REQUIRED WORK -
Lines that include the string "React" are the ones to copy from the entries below.

SUPPLIED ENTRIES -
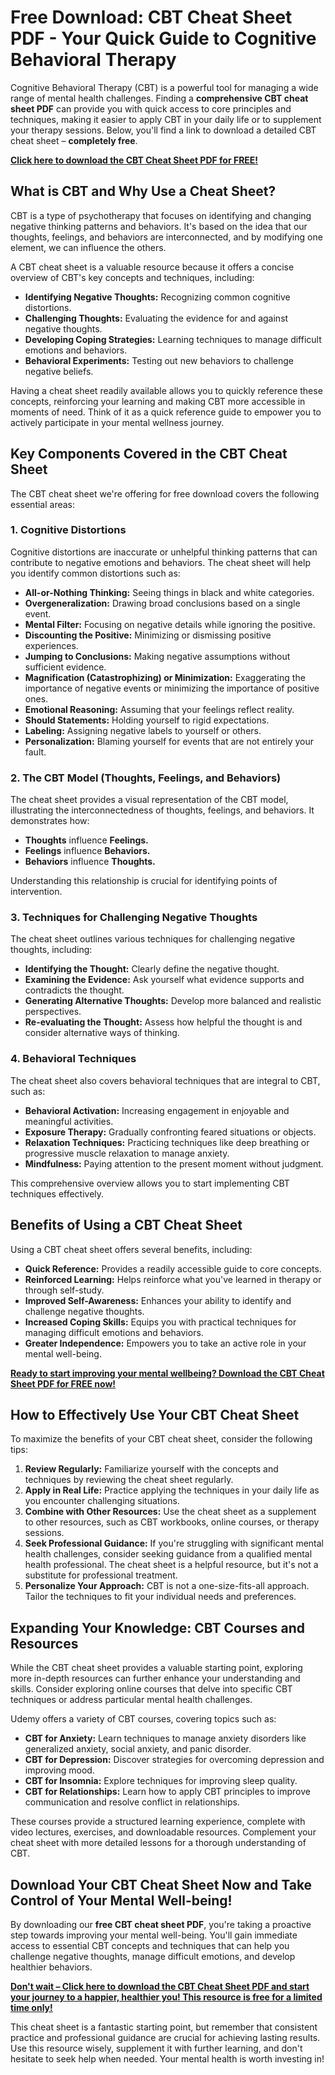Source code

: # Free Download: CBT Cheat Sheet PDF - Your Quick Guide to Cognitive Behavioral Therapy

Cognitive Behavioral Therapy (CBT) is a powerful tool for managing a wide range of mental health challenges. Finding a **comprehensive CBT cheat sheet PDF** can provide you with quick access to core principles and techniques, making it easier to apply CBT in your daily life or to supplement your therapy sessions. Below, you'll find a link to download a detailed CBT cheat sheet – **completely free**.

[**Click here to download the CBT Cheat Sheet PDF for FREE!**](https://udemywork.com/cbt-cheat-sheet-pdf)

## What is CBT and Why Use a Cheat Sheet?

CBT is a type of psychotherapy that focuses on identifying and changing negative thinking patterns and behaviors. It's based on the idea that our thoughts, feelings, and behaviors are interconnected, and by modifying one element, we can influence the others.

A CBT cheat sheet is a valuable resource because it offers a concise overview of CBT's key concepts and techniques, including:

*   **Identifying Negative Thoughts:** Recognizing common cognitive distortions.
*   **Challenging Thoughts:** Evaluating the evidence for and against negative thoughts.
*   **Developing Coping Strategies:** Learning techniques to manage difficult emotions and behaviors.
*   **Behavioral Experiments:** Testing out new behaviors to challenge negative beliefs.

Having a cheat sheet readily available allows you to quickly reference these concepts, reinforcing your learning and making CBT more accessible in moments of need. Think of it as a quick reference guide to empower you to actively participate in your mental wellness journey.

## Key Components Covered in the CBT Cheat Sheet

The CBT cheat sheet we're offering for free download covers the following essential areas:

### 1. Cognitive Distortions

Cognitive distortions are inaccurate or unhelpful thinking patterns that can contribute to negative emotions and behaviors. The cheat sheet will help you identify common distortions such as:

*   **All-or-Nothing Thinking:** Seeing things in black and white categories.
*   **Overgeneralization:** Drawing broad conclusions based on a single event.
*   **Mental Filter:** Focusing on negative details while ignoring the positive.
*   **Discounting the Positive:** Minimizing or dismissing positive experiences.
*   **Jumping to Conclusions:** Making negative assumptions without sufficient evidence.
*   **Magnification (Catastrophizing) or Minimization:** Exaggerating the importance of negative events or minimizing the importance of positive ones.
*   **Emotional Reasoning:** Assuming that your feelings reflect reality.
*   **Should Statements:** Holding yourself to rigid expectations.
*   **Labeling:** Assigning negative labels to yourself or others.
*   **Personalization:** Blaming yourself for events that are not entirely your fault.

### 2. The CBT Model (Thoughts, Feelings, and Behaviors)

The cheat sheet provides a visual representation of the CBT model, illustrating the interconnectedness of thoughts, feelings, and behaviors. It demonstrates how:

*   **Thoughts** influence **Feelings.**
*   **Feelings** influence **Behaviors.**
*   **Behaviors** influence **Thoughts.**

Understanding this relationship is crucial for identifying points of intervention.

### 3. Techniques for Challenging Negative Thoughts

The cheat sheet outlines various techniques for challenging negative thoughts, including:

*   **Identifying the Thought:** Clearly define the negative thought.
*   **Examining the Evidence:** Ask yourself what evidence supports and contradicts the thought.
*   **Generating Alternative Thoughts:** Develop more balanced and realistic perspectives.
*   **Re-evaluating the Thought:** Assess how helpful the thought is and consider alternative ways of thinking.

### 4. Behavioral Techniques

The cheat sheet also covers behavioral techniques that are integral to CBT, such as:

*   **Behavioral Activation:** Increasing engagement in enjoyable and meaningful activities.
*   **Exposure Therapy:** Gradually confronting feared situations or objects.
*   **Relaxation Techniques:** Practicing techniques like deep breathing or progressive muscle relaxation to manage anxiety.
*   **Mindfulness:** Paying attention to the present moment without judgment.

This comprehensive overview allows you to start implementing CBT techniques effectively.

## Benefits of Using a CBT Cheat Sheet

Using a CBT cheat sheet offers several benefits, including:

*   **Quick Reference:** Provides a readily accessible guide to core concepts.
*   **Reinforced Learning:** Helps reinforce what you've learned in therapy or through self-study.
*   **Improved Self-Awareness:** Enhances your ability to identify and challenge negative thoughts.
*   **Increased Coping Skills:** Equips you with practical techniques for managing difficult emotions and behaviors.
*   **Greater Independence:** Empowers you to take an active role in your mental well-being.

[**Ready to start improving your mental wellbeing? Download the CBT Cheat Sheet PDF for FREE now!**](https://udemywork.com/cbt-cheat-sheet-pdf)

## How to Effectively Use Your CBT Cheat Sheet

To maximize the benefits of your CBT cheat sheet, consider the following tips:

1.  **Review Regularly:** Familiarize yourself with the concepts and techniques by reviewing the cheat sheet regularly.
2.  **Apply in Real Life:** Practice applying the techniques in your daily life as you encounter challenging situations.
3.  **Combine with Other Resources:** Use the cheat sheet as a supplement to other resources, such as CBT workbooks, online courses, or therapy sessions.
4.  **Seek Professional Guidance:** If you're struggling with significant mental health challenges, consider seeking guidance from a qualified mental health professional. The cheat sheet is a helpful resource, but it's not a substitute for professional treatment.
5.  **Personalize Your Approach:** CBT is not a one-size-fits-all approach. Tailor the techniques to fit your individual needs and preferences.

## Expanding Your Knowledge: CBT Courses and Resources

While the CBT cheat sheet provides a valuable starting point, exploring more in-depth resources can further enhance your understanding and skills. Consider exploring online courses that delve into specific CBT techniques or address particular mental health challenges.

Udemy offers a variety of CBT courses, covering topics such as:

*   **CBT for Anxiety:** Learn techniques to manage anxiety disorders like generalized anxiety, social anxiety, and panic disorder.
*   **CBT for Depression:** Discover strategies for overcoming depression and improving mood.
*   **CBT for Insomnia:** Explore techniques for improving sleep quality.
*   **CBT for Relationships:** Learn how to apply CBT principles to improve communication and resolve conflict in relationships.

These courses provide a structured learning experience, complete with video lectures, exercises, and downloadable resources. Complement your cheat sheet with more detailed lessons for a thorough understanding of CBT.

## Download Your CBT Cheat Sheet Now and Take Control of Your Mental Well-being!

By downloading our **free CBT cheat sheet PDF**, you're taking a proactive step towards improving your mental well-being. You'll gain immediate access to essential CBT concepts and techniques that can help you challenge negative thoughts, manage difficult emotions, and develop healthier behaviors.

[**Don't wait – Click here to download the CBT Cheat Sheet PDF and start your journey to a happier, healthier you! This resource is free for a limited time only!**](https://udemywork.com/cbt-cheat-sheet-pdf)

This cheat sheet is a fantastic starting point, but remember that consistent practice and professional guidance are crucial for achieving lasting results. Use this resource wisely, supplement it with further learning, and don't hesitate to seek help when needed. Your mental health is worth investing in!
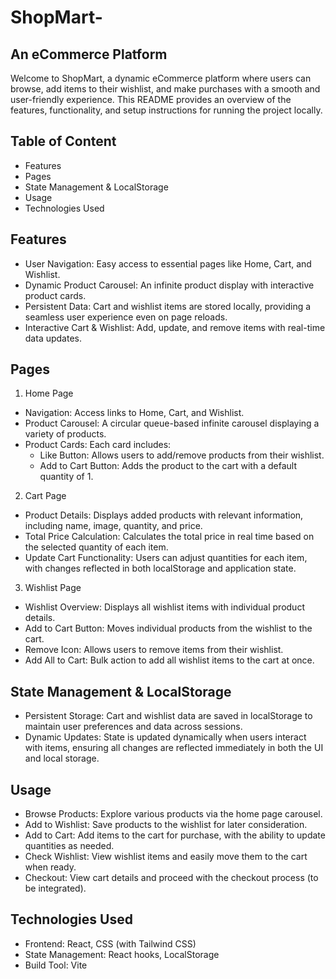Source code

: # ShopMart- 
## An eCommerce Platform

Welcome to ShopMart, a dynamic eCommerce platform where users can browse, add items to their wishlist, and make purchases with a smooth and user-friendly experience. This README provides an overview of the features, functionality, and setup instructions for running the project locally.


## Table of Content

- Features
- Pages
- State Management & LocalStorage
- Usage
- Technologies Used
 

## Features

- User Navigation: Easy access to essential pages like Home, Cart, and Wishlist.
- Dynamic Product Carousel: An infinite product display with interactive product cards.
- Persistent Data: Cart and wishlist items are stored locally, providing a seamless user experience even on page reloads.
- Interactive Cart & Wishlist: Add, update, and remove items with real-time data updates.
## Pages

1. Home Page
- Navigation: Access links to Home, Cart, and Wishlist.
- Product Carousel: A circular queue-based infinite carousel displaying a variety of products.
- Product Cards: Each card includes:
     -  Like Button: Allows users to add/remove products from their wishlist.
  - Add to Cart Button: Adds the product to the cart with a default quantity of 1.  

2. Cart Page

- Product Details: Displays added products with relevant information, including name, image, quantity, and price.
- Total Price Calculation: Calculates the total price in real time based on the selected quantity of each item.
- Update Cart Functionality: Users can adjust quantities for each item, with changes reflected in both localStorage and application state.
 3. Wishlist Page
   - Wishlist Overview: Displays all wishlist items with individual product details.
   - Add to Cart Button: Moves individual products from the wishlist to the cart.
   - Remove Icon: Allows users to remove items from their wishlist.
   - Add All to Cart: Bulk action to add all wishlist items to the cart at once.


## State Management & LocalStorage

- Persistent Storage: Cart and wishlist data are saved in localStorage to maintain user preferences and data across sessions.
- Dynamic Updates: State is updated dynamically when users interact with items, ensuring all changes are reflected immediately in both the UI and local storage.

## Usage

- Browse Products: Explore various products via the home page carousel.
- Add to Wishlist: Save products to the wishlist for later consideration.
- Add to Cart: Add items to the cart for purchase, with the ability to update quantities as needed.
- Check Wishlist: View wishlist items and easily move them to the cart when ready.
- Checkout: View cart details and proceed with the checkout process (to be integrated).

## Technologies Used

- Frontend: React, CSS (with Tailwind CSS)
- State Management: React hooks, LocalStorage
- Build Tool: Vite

THE COMPLETED TASK -
- Frontend: React, CSS (with Tailwind CSS)
- State Management: React hooks, LocalStorage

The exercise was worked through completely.